So, Would You Want the Newport Guitar or Bob Dylan’s ‘Like A Rolling Stone’ Lyrics?

Bob Dylan at the Newport Folk Festival performing “Like A Rolling Stone.”

In response to my post yesterday, “Bob Dylan’s ‘Like A Rolling Stone’ Manuscript Sells for $2 Million But Dylan’s Secrets Remain Secret,” Mike Jones commented:

The LARS lyrics went for more than I thought they would…how are a few pieces of paper worth more than the Newport guitar? I don’t get the whole ephemera thing. I guess people like to have historical stuff, just to look at or whatever. But I would much rather have the Newport guitar, which sold for like half as much. That seems very strange to me.

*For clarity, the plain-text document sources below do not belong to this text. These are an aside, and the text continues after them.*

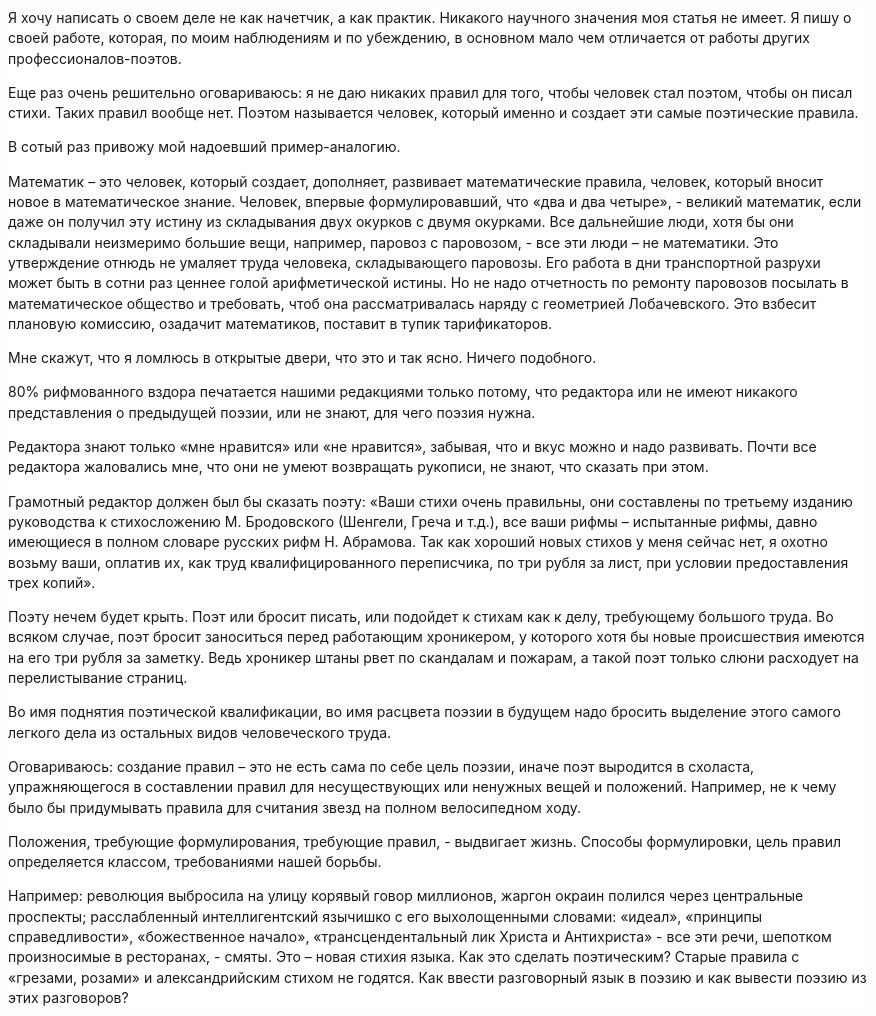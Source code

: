 Я хочу написать о своем деле не как начетчик, а как практик. Никакого научного значения моя статья не имеет. Я пишу о своей работе, которая, по моим наблюдениям и по убеждению, в основном мало чем отличается от работы других профессионалов-поэтов.

Еще раз очень решительно оговариваюсь: я не даю никаких правил для того, чтобы человек стал поэтом, чтобы он писал стихи. Таких правил вообще нет. Поэтом называется человек, который именно и создает эти самые поэтические правила.

 В сотый раз привожу мой надоевший пример-аналогию.

Математик – это человек, который создает, дополняет, развивает математические правила, человек, который вносит новое в математическое знание. Человек, впервые формулировавший, что «два и два четыре», - великий математик, если даже он получил эту истину из складывания двух окурков с двумя окурками. Все дальнейшие люди, хотя бы они складывали неизмеримо большие вещи, например, паровоз с паровозом, - все эти люди – не математики. Это утверждение отнюдь не умаляет труда человека, складывающего паровозы. Его работа в дни транспортной разрухи может быть в сотни раз ценнее голой арифметической истины. Но не надо отчетность по ремонту паровозов посылать в математическое общество и требовать, чтоб она рассматривалась наряду с геометрией Лобачевского. Это взбесит плановую комиссию, озадачит математиков, поставит в тупик тарификаторов.

Мне скажут, что я ломлюсь в открытые двери, что это и так ясно. Ничего подобного.

80% рифмованного вздора печатается нашими редакциями только потому, что редактора или не имеют никакого представления о предыдущей поэзии, или не знают, для чего поэзия нужна.

Редактора знают только «мне нравится» или «не нравится», забывая, что и вкус можно и надо развивать. Почти все редактора жаловались мне, что они не умеют возвращать рукописи, не знают, что сказать при этом.

Грамотный редактор должен был бы сказать поэту: «Ваши стихи очень правильны, они составлены по третьему изданию руководства к стихосложению М. Бродовского (Шенгели, Греча и т.д.), все ваши рифмы – испытанные рифмы, давно имеющиеся в полном словаре русских рифм Н. Абрамова. Так как хороший новых стихов у меня сейчас нет, я охотно возьму ваши, оплатив их, как труд квалифицированного переписчика, по три рубля за лист, при условии предоставления трех копий».

Поэту нечем будет крыть. Поэт или бросит писать, или подойдет к стихам как к делу, требующему большого труда. Во всяком случае, поэт бросит заноситься перед работающим хроникером, у которого хотя бы новые происшествия имеются на его три рубля за заметку. Ведь хроникер штаны рвет по скандалам и пожарам, а такой поэт только слюни расходует на перелистывание страниц.

Во имя поднятия поэтической квалификации, во имя расцвета поэзии в будущем надо бросить выделение этого самого легкого дела из остальных видов человеческого труда.

Оговариваюсь: создание правил – это не есть сама по себе цель поэзии, иначе поэт выродится в схоласта, упражняющегося в составлении правил для несуществующих или ненужных вещей и положений. Например, не к чему было бы придумывать правила для считания звезд на полном велосипедном ходу.

 Положения, требующие формулирования, требующие правил, - выдвигает жизнь. Способы формулировки, цель правил определяется классом, требованиями нашей борьбы.

Например: революция выбросила на улицу корявый говор миллионов, жаргон окраин полился через центральные проспекты; расслабленный интеллигентский язычишко с его выхолощенными словами: «идеал», «принципы справедливости», «божественное начало», «трансцендентальный лик Христа и Антихриста» - все эти речи, шепотком произносимые в ресторанах, - смяты. Это – новая стихия языка. Как это сделать поэтическим? Старые правила с «грезами, розами» и александрийским стихом не годятся. Как ввести разговорный язык в поэзию и как вывести поэзию из этих разговоров?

I understand why some folks, especially musicians, would want the guitar Bob Dylan played at the Newport Folk Festival gig that drew the line between the old Dylan, and the new.

For me though — and I’m not saying paying $2 mil makes any kind of sense — between the guitar and the manuscript, I’d go for the manuscript.

Guitar:

Bob Dylan’s Newport guitar sold for $965,000.

Here’s why.

Certainly the guitar is an iconic object, symbolic of Dylan’s rejection of so-called ‘folk music’ for rock ‘n’ roll, but he could have played any Strat that day and made the same music, made the same impact. Dylan’s art and his creativity didn’t hinge on that particular guitar. In fact, he played many guitars over the years. It’s always been Dylan, not his instruments, that makes the difference.

But that manuscript.

That’s the artist at work. That’s the artist in the throes of the creative process.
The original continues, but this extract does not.